Able Ebenezer Brewing Company
Brews with military history
Mike Frizzelle, director of operations, head brewer and co-founder and co-founder/engineer Carl Soderberg, who designed and built the brewery.
photo by melissa boulanger
Able Ebenezer Brewing Company was founded by three retired United States Army officers and named for pre-Revolutionary war hero Ebenezer Mudgett, who defied British oppression in 1772 and rallied local New Hampshire citizens in the Pine Tree Riot, which is said to have inspired the Boston Tea Party. It’s no wonder that the 10-barrel brewery, which opened its doors in a renovated battery distribution warehouse just three months ago, prides itself on creating revolutionary ales and bold craft beers.
Here they brew what they term uniquely “West Coast-style ales,” which are well-balanced libations and serve them in a pre-Prohibition-style tasting room and bar reminiscent of the days when people across the country patronized their local butcher, baker, candlestick maker and brewer.
The beverage they are best known for is Burn the Ships, a smoked India Pale Ale, which bears the description “unique, complex and confusing.” With a 7 percent ABV and a smooth finish with a hint of smoke, a lot of sweetness derived from four different and complex hops and a strong aroma, the moniker Burn the Ships is intimidating while the beverage, surprisingly, is not. Adding to the confusion is that non-IPA lovers and IPA aficionados alike are raising their pints in salute.

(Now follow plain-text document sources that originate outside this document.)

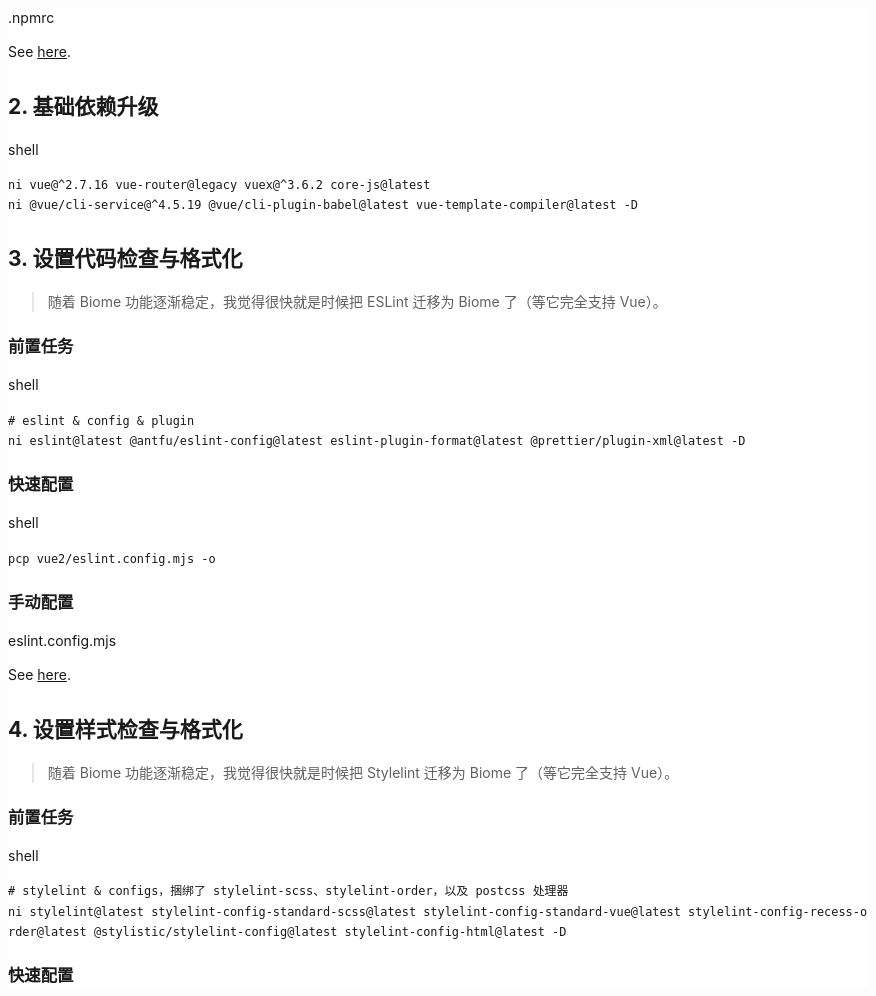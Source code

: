 .npmrc

See [here](../../for-personal/constraint/nodejs/.npmrc).

## 2. 基础依赖升级

shell

```shell
ni vue@^2.7.16 vue-router@legacy vuex@^3.6.2 core-js@latest
ni @vue/cli-service@^4.5.19 @vue/cli-plugin-babel@latest vue-template-compiler@latest -D
```

## 3. 设置代码检查与格式化

> 随着 Biome 功能逐渐稳定，我觉得很快就是时候把 ESLint 迁移为 Biome 了（等它完全支持 Vue）。

### 前置任务

shell

```shell
# eslint & config & plugin
ni eslint@latest @antfu/eslint-config@latest eslint-plugin-format@latest @prettier/plugin-xml@latest -D
```

### 快速配置

shell

```shell
pcp vue2/eslint.config.mjs -o
```

### 手动配置

eslint.config.mjs

See [here](../../for-personal/constraint/vue2/eslint.config.mjs).

## 4. 设置样式检查与格式化

> 随着 Biome 功能逐渐稳定，我觉得很快就是时候把 Stylelint 迁移为 Biome 了（等它完全支持 Vue）。

### 前置任务

shell

```shell
# stylelint & configs，捆绑了 stylelint-scss、stylelint-order，以及 postcss 处理器
ni stylelint@latest stylelint-config-standard-scss@latest stylelint-config-standard-vue@latest stylelint-config-recess-order@latest @stylistic/stylelint-config@latest stylelint-config-html@latest -D
```

### 快速配置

This fall, ask for the Homecoming Harvest Pumpkin Ale, which is made in part by digging out the raw meat from the orange orbs harvested from seven local farms and then adding it to the brewing process. The owners/brewers at Able Ebenezer, where patrons can belly up to the 27'-long bar made from a freshly cut New Hampshire white pine tree, intend to hire veterans as they continue to expand and create some local history of their own.